Baltikum und Baerbock fordern mehr Truppen und Munition statt "Stacheldraht"
Dass das erst seit wenigen Jahrzehnten nicht mehr unter russischer Gewaltherrschaft lebende Baltikum sich in Anbetracht dessen durch einen "Stolperdraht" nicht adäquat abgesichert fühlt, kann also kaum verwundern. Der lettische Verteidigungsminister Artis Pabriks forderte dementsprechend auf dem letzten Treffen der Nato-Verteidigungsminister nicht nur mehr Truppen an der Ostflanke, sondern auch Material- und Munitionslager sowie ständige Kommandostrukturen vor Ort. Die Gefahr eines russischen Angriffs auf die baltischen Nato-Länder sieht Deutschlands Verteidigungsministerin Lambrecht auch: Schließlich versprach sie die Stationierung 1000 weiterer Soldaten in Litauen, die eine neue internationale Kampfgruppen-Brigade mit 3000 bis 5000 Mann anführen sollen.

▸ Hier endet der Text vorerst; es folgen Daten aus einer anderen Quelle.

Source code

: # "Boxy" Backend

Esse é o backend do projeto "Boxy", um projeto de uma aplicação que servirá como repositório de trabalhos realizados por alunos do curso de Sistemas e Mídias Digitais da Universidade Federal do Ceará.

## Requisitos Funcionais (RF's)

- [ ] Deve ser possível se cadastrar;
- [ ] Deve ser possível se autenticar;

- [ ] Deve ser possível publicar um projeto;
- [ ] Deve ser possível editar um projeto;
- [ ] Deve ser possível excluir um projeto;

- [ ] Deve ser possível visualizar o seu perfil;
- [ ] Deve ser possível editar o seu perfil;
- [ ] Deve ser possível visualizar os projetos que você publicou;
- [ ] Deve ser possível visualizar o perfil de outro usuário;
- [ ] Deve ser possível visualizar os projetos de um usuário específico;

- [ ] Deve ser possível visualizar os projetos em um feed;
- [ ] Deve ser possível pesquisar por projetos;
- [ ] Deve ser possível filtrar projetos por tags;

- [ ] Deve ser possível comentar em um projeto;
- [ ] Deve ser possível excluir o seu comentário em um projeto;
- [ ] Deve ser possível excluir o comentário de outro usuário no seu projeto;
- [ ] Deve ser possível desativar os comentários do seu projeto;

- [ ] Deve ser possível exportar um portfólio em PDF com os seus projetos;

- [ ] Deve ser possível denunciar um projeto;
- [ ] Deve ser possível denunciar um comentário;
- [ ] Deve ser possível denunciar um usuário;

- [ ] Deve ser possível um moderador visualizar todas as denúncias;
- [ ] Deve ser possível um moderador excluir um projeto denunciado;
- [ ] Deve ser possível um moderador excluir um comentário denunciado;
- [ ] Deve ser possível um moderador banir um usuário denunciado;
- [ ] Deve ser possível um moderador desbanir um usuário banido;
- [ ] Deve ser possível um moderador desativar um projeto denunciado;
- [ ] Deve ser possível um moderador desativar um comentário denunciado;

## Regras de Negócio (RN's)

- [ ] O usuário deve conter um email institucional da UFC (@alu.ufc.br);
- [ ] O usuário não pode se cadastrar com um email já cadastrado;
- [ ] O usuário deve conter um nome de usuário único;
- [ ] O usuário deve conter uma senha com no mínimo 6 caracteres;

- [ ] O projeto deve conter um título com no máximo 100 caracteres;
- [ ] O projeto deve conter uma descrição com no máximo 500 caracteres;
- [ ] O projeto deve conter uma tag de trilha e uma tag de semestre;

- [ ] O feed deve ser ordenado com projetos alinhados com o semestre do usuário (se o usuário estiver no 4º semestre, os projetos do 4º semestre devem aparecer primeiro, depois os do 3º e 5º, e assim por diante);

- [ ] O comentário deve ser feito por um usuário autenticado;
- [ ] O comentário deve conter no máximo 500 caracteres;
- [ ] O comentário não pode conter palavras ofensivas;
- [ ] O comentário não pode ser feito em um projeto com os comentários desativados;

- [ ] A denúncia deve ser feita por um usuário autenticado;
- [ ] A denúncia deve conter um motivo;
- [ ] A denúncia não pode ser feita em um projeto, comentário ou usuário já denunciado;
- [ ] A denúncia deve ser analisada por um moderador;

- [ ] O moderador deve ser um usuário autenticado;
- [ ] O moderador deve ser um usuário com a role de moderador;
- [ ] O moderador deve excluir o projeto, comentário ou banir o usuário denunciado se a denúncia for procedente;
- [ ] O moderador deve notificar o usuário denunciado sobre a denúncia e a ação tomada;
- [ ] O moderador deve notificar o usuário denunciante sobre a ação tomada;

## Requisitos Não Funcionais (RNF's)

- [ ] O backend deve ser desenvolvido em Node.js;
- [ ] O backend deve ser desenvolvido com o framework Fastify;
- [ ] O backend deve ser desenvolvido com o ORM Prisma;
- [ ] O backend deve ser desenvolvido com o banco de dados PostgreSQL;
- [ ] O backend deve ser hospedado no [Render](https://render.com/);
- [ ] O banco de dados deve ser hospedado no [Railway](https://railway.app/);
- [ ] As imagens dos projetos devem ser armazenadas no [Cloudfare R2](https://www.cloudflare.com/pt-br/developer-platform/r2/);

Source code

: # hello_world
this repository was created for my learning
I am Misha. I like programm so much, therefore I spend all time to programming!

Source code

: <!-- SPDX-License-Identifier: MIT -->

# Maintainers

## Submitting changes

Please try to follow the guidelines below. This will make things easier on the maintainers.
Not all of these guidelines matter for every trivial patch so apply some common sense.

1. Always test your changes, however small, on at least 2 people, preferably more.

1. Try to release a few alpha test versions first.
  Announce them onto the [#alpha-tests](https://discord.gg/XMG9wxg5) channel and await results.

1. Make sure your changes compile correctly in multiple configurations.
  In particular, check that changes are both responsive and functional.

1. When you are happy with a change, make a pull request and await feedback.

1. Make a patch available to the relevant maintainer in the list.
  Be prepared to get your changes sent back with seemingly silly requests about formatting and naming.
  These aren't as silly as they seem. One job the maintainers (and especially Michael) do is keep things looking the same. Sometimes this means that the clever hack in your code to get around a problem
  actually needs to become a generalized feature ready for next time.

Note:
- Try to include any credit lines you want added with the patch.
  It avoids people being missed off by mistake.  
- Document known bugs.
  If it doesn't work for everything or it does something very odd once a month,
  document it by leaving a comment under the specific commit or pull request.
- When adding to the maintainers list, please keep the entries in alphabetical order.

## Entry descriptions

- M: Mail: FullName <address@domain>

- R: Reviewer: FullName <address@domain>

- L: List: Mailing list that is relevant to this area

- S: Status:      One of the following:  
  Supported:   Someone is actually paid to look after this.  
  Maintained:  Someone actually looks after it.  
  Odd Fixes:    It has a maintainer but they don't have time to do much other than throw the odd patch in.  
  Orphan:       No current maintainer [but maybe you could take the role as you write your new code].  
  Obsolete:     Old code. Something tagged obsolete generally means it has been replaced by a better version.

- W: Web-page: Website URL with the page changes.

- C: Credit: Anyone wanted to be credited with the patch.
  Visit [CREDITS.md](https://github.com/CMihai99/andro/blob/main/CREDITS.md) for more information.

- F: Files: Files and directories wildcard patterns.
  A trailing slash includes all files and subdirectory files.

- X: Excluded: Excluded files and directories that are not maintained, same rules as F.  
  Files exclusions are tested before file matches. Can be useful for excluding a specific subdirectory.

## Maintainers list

Nato-Generalsekretär Stoltenberg wiederum beteuerte, er hoffe, dass viele andere Mitgliedsstaaten es Deutschland gleichtun würden und verwies auf das nächste Nato-Gipfeltreffen in Madrid am 29. und 30. Juni. Ob die Erhöhung der Truppenkontingente an der Ostflanke in den Augen der Balten und Polen ausreichen wird, ist allerdings zu bezweifeln.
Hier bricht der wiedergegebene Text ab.